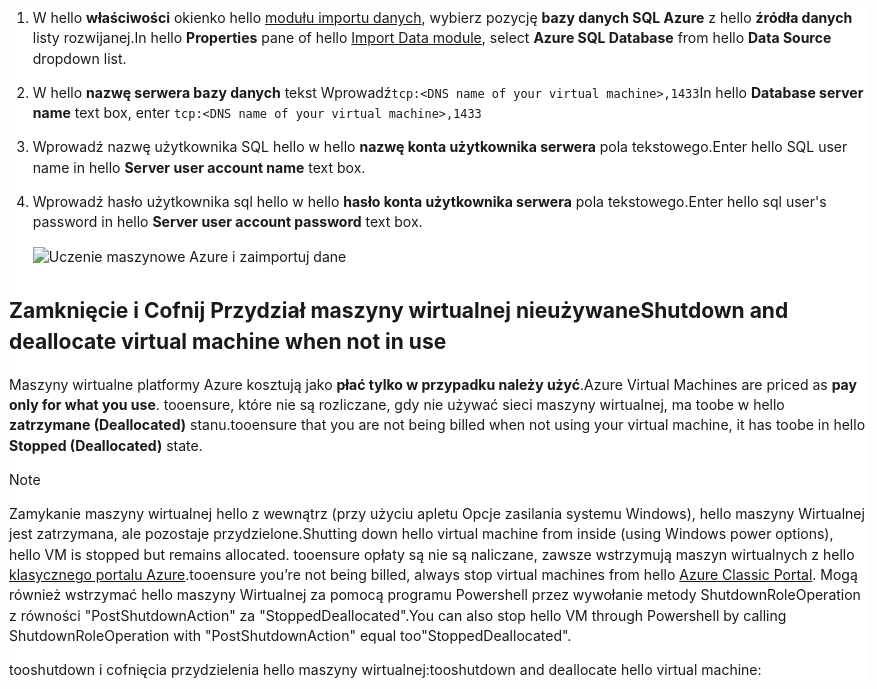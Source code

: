 1. <span data-ttu-id="e3837-284">W hello **właściwości** okienko hello [modułu importu danych](https://msdn.microsoft.com/library/azure/dn905997.aspx), wybierz pozycję **bazy danych SQL Azure** z hello **źródła danych** listy rozwijanej.</span><span class="sxs-lookup"><span data-stu-id="e3837-284">In hello **Properties** pane of hello [Import Data module](https://msdn.microsoft.com/library/azure/dn905997.aspx), select **Azure SQL Database** from hello **Data Source**     dropdown list.</span></span>
2. <span data-ttu-id="e3837-285">W hello **nazwę serwera bazy danych** tekst Wprowadź`tcp:<DNS name of your virtual machine>,1433`</span><span class="sxs-lookup"><span data-stu-id="e3837-285">In hello **Database server name** text box, enter `tcp:<DNS name of your virtual machine>,1433`</span></span>
3. <span data-ttu-id="e3837-286">Wprowadź nazwę użytkownika SQL hello w hello **nazwę konta użytkownika serwera** pola tekstowego.</span><span class="sxs-lookup"><span data-stu-id="e3837-286">Enter hello SQL user name in hello **Server user account name** text box.</span></span>
4. <span data-ttu-id="e3837-287">Wprowadź hasło użytkownika sql hello w hello **hasło konta użytkownika serwera** pola tekstowego.</span><span class="sxs-lookup"><span data-stu-id="e3837-287">Enter hello sql user's password in hello **Server user account password** text box.</span></span>
   
   ![Uczenie maszynowe Azure i zaimportuj dane][13]

## <span data-ttu-id="e3837-289"><a name="shutdown"></a>Zamknięcie i Cofnij Przydział maszyny wirtualnej nieużywane</span><span class="sxs-lookup"><span data-stu-id="e3837-289"><a name="shutdown"></a>Shutdown and deallocate virtual machine when not in use</span></span>
<span data-ttu-id="e3837-290">Maszyny wirtualne platformy Azure kosztują jako **płać tylko w przypadku należy użyć**.</span><span class="sxs-lookup"><span data-stu-id="e3837-290">Azure Virtual Machines are priced as **pay only for what you use**.</span></span> <span data-ttu-id="e3837-291">tooensure, które nie są rozliczane, gdy nie używać sieci maszyny wirtualnej, ma toobe w hello **zatrzymane (Deallocated)** stanu.</span><span class="sxs-lookup"><span data-stu-id="e3837-291">tooensure that you are not being billed when not using your virtual machine, it has toobe in hello **Stopped (Deallocated)** state.</span></span>

> [!NOTE]
> <span data-ttu-id="e3837-292">Zamykanie maszyny wirtualnej hello z wewnątrz (przy użyciu apletu Opcje zasilania systemu Windows), hello maszyny Wirtualnej jest zatrzymana, ale pozostaje przydzielone.</span><span class="sxs-lookup"><span data-stu-id="e3837-292">Shutting down hello virtual machine from inside (using Windows power options), hello VM is stopped but remains allocated.</span></span> <span data-ttu-id="e3837-293">tooensure opłaty są nie są naliczane, zawsze wstrzymują maszyn wirtualnych z hello [klasycznego portalu Azure](http://manage.windowsazure.com/).</span><span class="sxs-lookup"><span data-stu-id="e3837-293">tooensure you’re not being billed, always stop virtual machines from hello [Azure Classic Portal](http://manage.windowsazure.com/).</span></span> <span data-ttu-id="e3837-294">Mogą również wstrzymać hello maszyny Wirtualnej za pomocą programu Powershell przez wywołanie metody ShutdownRoleOperation z równości "PostShutdownAction" za "StoppedDeallocated".</span><span class="sxs-lookup"><span data-stu-id="e3837-294">You can also stop hello VM through Powershell by calling ShutdownRoleOperation with "PostShutdownAction" equal too"StoppedDeallocated".</span></span>
> 
> 

<span data-ttu-id="e3837-295">tooshutdown i cofnięcia przydzielenia hello maszyny wirtualnej:</span><span class="sxs-lookup"><span data-stu-id="e3837-295">tooshutdown and deallocate hello virtual machine:</span></span>


[1]: ./media/machine-learning-data-science-setup-sql-server-virtual-machine/selectsqlvmimg.png
[2]: ./media/machine-learning-data-science-setup-sql-server-virtual-machine/4vm-config.png
[3]: ./media/machine-learning-data-science-setup-sql-server-virtual-machine/sqlvmports.png
[4]: ./media/machine-learning-data-science-setup-sql-server-virtual-machine/vmpostopts.png
[6]: ./media/machine-learning-data-science-setup-sql-server-virtual-machine/19connect-to-server.png
[7]: ./media/machine-learning-data-science-setup-sql-server-virtual-machine/20server-properties.png
[8]: ./media/machine-learning-data-science-setup-sql-server-virtual-machine/21mixed-mode.png
[9]: ./media/machine-learning-data-science-setup-sql-server-virtual-machine/22restart2.png
[10]: ./media/machine-learning-data-science-setup-sql-server-virtual-machine/23new-login.png
[11]: ./media/machine-learning-data-science-setup-sql-server-virtual-machine/24test-login.png
[12]: ./media/machine-learning-data-science-setup-sql-server-virtual-machine/25sysadmin.png
[13]: ./media/machine-learning-data-science-setup-sql-server-virtual-machine/amlreader.png
[15]: ./media/machine-learning-data-science-setup-sql-server-virtual-machine/vmshutdown.png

============

TASK GOAL – Note down each line above where the word "login" occurs.

TASK SOLUTION –
[10]: ./media/machine-learning-data-science-setup-sql-server-virtual-machine/23new-login.png
[11]: ./media/machine-learning-data-science-setup-sql-server-virtual-machine/24test-login.png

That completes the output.